W środę informowaliśmy, że CPK podpisało kontrakt na studium wykonalności końcowego fragmentu tzw. szprychy nr 9. 60-km odcinek połączy leżący na południowy zachód od Wrocławia Żarów ze Świdnicą, Wałbrzychem i Lubawką na granicy polsko-czeskiej. Znacząco poprawi to komunikację tego regionu z resztą Polski.

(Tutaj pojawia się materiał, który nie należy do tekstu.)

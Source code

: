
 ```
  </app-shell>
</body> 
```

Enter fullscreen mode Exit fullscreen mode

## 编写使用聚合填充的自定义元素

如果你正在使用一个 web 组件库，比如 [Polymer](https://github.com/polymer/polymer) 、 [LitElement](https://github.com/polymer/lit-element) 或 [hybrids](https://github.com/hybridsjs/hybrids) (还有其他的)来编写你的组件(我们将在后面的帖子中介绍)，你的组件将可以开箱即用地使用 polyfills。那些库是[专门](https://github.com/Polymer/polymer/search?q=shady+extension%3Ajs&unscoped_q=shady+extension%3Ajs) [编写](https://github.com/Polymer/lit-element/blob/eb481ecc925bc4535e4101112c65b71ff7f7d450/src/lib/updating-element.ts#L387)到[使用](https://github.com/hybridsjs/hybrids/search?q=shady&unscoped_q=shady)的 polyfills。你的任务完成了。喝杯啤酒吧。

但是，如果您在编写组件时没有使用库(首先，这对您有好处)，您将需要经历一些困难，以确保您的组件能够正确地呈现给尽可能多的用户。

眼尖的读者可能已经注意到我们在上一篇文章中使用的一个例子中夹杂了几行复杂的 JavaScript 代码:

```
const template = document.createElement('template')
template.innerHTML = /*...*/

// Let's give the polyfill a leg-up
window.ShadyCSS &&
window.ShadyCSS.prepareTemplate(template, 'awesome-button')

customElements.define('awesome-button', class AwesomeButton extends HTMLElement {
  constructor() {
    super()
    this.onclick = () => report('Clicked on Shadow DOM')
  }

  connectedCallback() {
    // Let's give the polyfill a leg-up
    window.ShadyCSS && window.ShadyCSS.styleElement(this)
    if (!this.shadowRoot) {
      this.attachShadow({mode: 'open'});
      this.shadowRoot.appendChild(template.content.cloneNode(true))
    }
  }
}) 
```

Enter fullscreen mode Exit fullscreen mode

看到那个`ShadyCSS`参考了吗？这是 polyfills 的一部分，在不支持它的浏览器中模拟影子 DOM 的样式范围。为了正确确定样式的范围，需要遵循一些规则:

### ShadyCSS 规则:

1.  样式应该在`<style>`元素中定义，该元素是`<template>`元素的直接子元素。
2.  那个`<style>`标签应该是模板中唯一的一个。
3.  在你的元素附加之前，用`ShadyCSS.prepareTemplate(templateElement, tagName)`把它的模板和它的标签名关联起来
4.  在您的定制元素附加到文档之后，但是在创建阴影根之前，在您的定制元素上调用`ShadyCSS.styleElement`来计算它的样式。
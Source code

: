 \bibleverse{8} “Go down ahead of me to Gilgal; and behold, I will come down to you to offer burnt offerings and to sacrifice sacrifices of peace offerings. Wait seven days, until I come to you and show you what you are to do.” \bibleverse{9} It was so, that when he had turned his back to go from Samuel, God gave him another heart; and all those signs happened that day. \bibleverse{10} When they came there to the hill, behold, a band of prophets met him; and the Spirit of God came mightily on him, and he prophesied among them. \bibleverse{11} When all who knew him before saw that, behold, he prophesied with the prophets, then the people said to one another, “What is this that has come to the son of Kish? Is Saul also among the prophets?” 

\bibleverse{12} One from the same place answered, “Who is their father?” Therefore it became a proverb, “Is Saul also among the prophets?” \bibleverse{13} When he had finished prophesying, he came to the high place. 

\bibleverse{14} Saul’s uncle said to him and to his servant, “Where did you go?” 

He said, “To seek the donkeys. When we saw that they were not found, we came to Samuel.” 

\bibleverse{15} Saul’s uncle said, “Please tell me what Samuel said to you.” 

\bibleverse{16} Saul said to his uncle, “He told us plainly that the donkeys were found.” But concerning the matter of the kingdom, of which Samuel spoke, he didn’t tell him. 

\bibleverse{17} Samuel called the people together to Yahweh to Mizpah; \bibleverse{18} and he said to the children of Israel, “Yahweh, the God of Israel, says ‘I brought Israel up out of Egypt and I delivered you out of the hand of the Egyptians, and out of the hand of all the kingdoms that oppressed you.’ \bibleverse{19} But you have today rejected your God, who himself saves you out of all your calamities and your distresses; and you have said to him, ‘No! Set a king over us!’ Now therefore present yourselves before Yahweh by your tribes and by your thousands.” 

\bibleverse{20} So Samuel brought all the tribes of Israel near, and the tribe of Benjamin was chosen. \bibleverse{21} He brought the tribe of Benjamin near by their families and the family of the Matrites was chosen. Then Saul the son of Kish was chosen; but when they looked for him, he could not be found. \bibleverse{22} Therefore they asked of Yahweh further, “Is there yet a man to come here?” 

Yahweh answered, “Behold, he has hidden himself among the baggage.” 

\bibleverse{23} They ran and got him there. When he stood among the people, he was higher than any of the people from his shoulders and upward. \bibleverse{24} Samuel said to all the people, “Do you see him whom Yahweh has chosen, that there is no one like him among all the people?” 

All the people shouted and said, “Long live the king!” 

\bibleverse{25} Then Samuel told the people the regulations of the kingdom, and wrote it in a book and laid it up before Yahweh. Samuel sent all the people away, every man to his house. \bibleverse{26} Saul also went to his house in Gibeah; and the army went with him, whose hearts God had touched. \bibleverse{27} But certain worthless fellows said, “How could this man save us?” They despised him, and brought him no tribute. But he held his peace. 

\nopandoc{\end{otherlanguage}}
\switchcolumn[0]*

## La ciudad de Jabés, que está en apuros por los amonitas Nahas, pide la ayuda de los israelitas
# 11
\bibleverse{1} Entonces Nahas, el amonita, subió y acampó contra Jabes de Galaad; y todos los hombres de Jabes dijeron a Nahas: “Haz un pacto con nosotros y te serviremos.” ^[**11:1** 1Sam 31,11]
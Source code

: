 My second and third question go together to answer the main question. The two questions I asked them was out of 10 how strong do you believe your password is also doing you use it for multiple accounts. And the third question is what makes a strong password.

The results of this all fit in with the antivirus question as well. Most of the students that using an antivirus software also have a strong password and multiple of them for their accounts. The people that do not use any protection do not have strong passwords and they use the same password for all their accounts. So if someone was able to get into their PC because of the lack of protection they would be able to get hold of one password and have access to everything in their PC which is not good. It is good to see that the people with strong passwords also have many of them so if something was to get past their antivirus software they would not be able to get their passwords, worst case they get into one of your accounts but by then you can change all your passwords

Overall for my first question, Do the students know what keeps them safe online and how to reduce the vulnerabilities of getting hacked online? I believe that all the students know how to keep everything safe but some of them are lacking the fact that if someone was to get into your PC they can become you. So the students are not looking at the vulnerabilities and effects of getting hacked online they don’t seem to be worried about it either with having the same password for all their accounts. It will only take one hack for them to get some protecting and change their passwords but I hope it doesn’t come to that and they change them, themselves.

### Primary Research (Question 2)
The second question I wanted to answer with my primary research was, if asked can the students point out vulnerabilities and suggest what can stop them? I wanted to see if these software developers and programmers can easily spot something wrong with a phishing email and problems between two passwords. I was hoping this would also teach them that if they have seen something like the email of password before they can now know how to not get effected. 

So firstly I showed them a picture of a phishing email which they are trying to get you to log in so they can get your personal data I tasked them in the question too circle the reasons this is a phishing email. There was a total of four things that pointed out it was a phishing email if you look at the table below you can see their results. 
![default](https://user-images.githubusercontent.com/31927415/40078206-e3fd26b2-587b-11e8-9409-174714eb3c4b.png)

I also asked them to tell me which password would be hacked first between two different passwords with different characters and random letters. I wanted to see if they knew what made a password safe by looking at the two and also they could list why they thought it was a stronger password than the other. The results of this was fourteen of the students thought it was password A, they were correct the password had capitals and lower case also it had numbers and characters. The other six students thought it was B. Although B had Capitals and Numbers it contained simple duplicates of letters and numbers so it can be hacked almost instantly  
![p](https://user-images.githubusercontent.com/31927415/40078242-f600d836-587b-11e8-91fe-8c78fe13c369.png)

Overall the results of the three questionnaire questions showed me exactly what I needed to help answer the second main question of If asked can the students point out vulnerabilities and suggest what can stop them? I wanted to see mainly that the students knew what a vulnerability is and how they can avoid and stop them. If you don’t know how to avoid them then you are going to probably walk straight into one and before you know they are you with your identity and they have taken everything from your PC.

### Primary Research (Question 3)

W czerwcu Marcin Horała mówił o "Programie Dobrowolnych Nabyć". Jak podkreślał, to dodatkowa szansa dla właścicieli terenów, na których w przyszłości ma stanąć port. - Na późniejszym etapie, po decyzji środowiskowej, następuje wykup dobrowolny lub wywłaszczenie. Na wcześniejszym etapie zaawansowania inwestycji zaproponowaliśmy możliwość negocjacji, jeżeli ktoś by chciał sprzedać grunt. Jest to jednak coś dodatkowego. Być może jest tak, że ludzie wolą poczekać na właściwą procedurę wywłaszczeniową. To jest opcja, z której każdy może skorzystać, ale nie musi  - podkreślił wiceminister infrastruktury. Osoby, które protestowały w czwartek, są przeciwne sprzedaży gruntów pod Centralny Port Komunikacyjny.